Participants Between February 2010 and October 2012, 380 parturients were randomised in a hospital setting in Egypt. The population comprised women of unspecified parity, either singleton or multiple pregnancy, at high risk for PPH, who delivered by elective caesarean section. Exclusion criteria comprised parturients undergoing general anaesthesia, or those with coagulopathy, coronary artery disease, hypertension, PPH due to causes other than uterine atony or hypersensitivity to carbetocin.
Interventions 400 mcg plus 20 IU of misoprostol plus oxytocin administered sublingually plus by an intravenous infusion (n = 190) versus 100 mcg of carbetocin administered by an intravenous bolus (n = 190).
Outcomes The study recorded the following outcomes: morbidity, additional uterotonics, transfusion, death, blood loss (mL), change in Hb level, nausea, vomiting, headache, hypotension, fever, shivering.
Notes Contact with study authors for additional information: yes.
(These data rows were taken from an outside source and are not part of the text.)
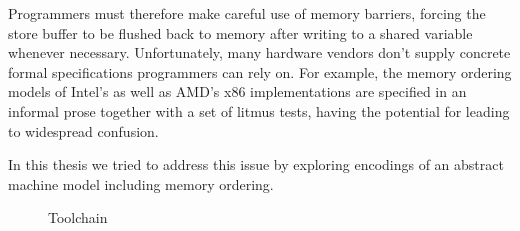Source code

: Programmers must therefore make careful use of memory barriers,
forcing the store buffer to be flushed back to memory after writing to a shared variable whenever necessary.
Unfortunately, many hardware vendors don't supply concrete formal specifications programmers can rely on.
For example, the memory ordering models of Intel's \cite{ref:Intel} as well as AMD's \cite{ref:AMD} x86 implementations are specified in an informal prose together with a set of litmus tests, having the potential for leading to widespread confusion.


\bigskip
\noindent
In this thesis we tried to address this issue by exploring encodings of an abstract machine model including memory ordering.

\begin{figure}[h]
  \centering
  
  \caption{Toolchain}
\end{figure}

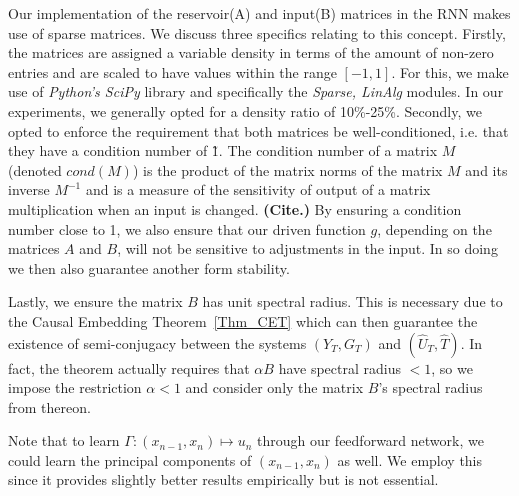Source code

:Our implementation of the reservoir(A) and input(B) matrices in the RNN makes use of sparse matrices. We discuss three specifics relating to this concept. Firstly, the matrices are assigned a variable density in terms of the amount of non-zero entries and are scaled to have values within the range $[-1,1]$. For this, we make use of \textit{Python's SciPy} library and specifically the \textit{Sparse, LinAlg} modules. In our experiments, we generally opted for a density ratio of 10\%-25\%.
Secondly, we opted to enforce the requirement that both matrices be well-conditioned, i.e. that they have a condition number of \~1. The condition number of a matrix $M$ (denoted $cond(M)$) is the product of the matrix norms of the matrix $M$ and its inverse $M^{-1}$ and is a measure of the sensitivity of output of a matrix multiplication when an input is changed. \textbf{(Cite.)} By ensuring a condition number close to 1, we also ensure that our driven function $g$, depending on the matrices $A$ and $B$, will not be sensitive to adjustments in the input. In so doing we then also guarantee another form stability. 

Lastly, we ensure the matrix $B$ has unit spectral radius. This is necessary due to the Causal Embedding Theorem~\ref{Thm_CET} which can then guarantee the existence of semi-conjugacy between the systems $(Y_T, G_T)$ and $(\widehat{U}_T, \widehat{T})$. In fact, the theorem actually requires that $\alpha{B}$ have spectral radius $<1$, so we impose the restriction $\alpha<1$ and consider only the matrix $B$'s spectral radius from thereon.


Note that to learn $\Gamma: (x_{n-1},x_{n}) \mapsto u_n$ through our feedforward network, we could learn the principal components of $(x_{n-1},x_{n})$ as well. 
We employ this since it provides slightly better results empirically but is not essential.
Additional data from authors: no.
Risk of bias
Bias Authors' judgement Support for judgement
Random sequence generation (selection bias) Low risk Randomisation was achieved using a computer‐generated random number sequence.
Allocation concealment (selection bias) Low risk Drugs were in pre‐prepared sealed and opaque packets.
Blinding of participants and personnel (performance bias) All outcomes Low risk "Randomisation was done by the resident doctors immediately before transfer to theatre, whereas preparation of packets and confidential record maintenance was done by the labour room nursing staff... Caesarean delivery was performed by 4 senior obstetricians who were blinded to the allocation."
Blinding of outcome assessment (detection bias) All outcomes Low risk Assessors were blinded to treatment allocations.
Objective assessment of blood loss High risk Investigators evaluated blood loss "in the usual way (visual estimation, number of used swabs and amount of aspirated blood)."
Incomplete outcome data (attrition bias) All outcomes Low risk Data were collected completely from all randomised study participants.
Selective reporting (reporting bias) Unclear risk The protocol of the study was unavailable for verification.
Intention to treat analysis Low risk All those who were enrolled and randomly allocated to treatment were included in the analysis, in the groups to which they were randomised.
Funding source Unclear risk Source(s) of funding for the study were not reported.